Kinect for Windows promotional image courtesy of Microsoft.com

The few bits of genuine news in Microsoft’s CES keynote on Monday all concerned Kinect, the company’s natural user interface sensor. CEO Steve Ballmer announced that 18 million devices had been sold since launch, either as standalone units or bundled with Xbox 360. A smattering of Xbox content deals with Fox and others, using Kinect as a selling point.

And finally, Kinect for Windows: a brand-new software development kit, developer program and PC-optimized hardware device launching February 1, designed to decisively push Kinect beyond gaming and media, precisely when companies like Samsung are charging behind the Xbox with gesture recognition for TV sets.

Shining a light on Kinect and pairing it with Windows shows that even with PC sales slumping, Microsoft’s future is bigger than the PC, at least as it’s been narrowly construed. It also shows that Microsoft is working towards integration of its far-flung products at a level higher than a common set of orthogonal Metro tiles. And with Kinect and Windows Phone 7 drawing raves, Microsoft’s on the verge of regaining a reputation for innovation, not just domination.

But make no mistake: this was almost entirely an accident. The push to bring the Kinect to the PC and create a developer community for the device came almost entirely outside and in spite of Microsoft.
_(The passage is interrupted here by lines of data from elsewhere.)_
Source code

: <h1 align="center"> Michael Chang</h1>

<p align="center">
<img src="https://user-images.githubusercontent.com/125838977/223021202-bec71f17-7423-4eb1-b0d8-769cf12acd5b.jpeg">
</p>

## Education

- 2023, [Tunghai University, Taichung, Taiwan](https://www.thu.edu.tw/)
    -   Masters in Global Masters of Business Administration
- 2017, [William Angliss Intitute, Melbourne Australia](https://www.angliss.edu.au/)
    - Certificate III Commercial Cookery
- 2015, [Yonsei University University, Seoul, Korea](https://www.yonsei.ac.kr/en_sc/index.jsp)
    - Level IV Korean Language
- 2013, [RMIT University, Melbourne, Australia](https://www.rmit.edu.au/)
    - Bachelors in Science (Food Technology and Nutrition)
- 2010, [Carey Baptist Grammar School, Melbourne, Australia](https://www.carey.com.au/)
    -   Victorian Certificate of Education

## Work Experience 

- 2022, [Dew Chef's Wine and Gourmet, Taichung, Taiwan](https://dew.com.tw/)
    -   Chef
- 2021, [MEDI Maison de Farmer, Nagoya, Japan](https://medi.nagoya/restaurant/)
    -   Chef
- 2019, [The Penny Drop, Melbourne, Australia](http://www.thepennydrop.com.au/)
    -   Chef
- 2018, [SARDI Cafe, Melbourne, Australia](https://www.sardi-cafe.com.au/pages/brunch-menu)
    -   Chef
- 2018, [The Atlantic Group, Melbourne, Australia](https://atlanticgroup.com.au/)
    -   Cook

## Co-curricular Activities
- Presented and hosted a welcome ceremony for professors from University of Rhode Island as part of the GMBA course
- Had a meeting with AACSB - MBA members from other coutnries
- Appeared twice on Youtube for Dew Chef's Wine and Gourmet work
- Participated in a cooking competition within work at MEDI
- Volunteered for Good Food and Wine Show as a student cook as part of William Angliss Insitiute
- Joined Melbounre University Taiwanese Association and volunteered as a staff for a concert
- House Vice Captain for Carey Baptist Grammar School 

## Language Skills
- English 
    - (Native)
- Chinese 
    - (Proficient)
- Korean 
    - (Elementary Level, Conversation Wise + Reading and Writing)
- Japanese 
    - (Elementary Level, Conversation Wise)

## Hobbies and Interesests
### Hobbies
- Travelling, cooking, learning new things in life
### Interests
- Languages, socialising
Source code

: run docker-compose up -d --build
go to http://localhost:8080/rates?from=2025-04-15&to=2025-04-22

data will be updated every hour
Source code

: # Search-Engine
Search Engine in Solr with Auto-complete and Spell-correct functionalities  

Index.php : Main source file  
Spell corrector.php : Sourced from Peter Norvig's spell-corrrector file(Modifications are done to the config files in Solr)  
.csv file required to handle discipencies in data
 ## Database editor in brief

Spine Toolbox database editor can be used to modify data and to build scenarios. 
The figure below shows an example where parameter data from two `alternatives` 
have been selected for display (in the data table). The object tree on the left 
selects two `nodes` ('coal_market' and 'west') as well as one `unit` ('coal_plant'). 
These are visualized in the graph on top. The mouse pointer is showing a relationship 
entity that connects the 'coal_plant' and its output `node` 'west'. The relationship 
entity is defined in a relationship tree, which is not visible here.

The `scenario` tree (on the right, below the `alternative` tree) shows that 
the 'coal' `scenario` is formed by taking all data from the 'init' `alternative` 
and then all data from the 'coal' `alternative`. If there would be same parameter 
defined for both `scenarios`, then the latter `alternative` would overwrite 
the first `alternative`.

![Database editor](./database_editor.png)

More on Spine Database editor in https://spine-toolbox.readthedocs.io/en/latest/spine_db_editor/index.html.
And by wrapping its arms around Kinect development, Microsoft isn’t simply embracing it or even asserting its ownership; it’s also breaking that development community into pieces.

How Kinect for Windows Works

Unveiling a new Kinect device specifically for Windows was a surprise. Developers have already been working with an official Microsoft beta SDK for Xbox Kinect units for non-commercial use on Windows machines since June, and unofficially using community-developed open-source drivers long before that.

The new Kinect for Windows devices cost more: $250 against the $100-150 retail for the current Xbox Kinect devices. Kinect for Windows general manager Craig Eisler says that the cost difference is mostly because on Xbox, Kinect is “subsidized by consumers buying a number of Kinect games, subscribing to Xbox LIVE, and making other transactions associated with the Xbox 360 ecosystem.” Hence the bump — although later this year, Microsoft says they will make Kinect for Windows available to students, educators, schools, libraries and museums for $150, the same price as Kinect for Xbox.

Besides just reading “KINECT” in lieu of “XBOX 360,” Kinect for Windows devices also have different firmware and other features from their Xbox cousins. While Kinect for Xbox was designed to recognize whole bodies from across a room, Kinect for Windows has something called “Near Mode,” allowing its camera “to see objects as close as 50 centimeters in front of the device without losing accuracy or precision, with graceful degradation down to 40 centimeters,” according to Microsoft.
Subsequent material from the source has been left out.